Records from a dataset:
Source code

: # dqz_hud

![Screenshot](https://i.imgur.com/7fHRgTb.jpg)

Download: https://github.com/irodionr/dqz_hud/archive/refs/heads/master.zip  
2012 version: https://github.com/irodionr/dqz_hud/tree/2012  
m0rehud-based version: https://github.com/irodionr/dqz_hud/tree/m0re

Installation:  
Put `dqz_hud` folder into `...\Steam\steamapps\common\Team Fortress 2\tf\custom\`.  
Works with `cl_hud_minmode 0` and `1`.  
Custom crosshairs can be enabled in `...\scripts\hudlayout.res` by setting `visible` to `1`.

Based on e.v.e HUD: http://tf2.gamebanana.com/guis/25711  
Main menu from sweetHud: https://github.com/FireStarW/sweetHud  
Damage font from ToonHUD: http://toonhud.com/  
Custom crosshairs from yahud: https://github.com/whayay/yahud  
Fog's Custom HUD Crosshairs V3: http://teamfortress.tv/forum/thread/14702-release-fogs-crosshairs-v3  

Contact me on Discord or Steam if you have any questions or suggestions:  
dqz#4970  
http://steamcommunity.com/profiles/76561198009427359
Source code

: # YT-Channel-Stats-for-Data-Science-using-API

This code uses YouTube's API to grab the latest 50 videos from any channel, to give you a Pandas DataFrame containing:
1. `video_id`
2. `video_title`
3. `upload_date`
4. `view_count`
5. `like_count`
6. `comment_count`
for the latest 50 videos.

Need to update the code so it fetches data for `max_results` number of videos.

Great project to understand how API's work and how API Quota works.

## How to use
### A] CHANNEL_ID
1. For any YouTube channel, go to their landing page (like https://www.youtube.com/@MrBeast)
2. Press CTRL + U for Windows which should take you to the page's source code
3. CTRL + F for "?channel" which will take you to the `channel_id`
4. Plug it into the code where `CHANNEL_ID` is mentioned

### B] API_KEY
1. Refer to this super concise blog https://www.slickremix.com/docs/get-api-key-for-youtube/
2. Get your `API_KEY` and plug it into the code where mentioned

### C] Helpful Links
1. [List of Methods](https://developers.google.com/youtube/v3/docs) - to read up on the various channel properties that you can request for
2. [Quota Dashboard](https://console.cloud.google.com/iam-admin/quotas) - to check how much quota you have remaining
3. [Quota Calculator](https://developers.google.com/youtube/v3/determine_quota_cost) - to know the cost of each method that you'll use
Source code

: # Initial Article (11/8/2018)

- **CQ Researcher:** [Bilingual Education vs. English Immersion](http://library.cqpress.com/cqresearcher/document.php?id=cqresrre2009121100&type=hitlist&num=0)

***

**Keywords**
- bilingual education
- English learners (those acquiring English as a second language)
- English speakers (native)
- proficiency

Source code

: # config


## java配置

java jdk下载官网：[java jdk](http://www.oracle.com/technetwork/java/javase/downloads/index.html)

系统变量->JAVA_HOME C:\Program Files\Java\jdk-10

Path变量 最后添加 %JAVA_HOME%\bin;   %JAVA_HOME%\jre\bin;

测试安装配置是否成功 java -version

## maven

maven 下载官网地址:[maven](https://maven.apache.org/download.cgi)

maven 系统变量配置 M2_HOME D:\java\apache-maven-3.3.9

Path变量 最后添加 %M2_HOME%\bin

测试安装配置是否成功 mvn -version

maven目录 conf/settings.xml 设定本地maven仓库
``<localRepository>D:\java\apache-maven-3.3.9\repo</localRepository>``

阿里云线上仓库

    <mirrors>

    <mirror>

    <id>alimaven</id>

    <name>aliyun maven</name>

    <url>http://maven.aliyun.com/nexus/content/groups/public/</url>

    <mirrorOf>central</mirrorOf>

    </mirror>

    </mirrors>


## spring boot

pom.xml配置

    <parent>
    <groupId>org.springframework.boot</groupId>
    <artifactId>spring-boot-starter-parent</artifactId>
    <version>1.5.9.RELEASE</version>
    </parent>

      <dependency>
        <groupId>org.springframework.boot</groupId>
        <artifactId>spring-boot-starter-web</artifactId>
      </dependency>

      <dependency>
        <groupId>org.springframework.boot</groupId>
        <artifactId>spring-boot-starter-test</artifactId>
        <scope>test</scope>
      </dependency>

**What you need to do:** Going through the entries above, tally each line that has the word "English". Answer with the number only.

**Answer space:** 3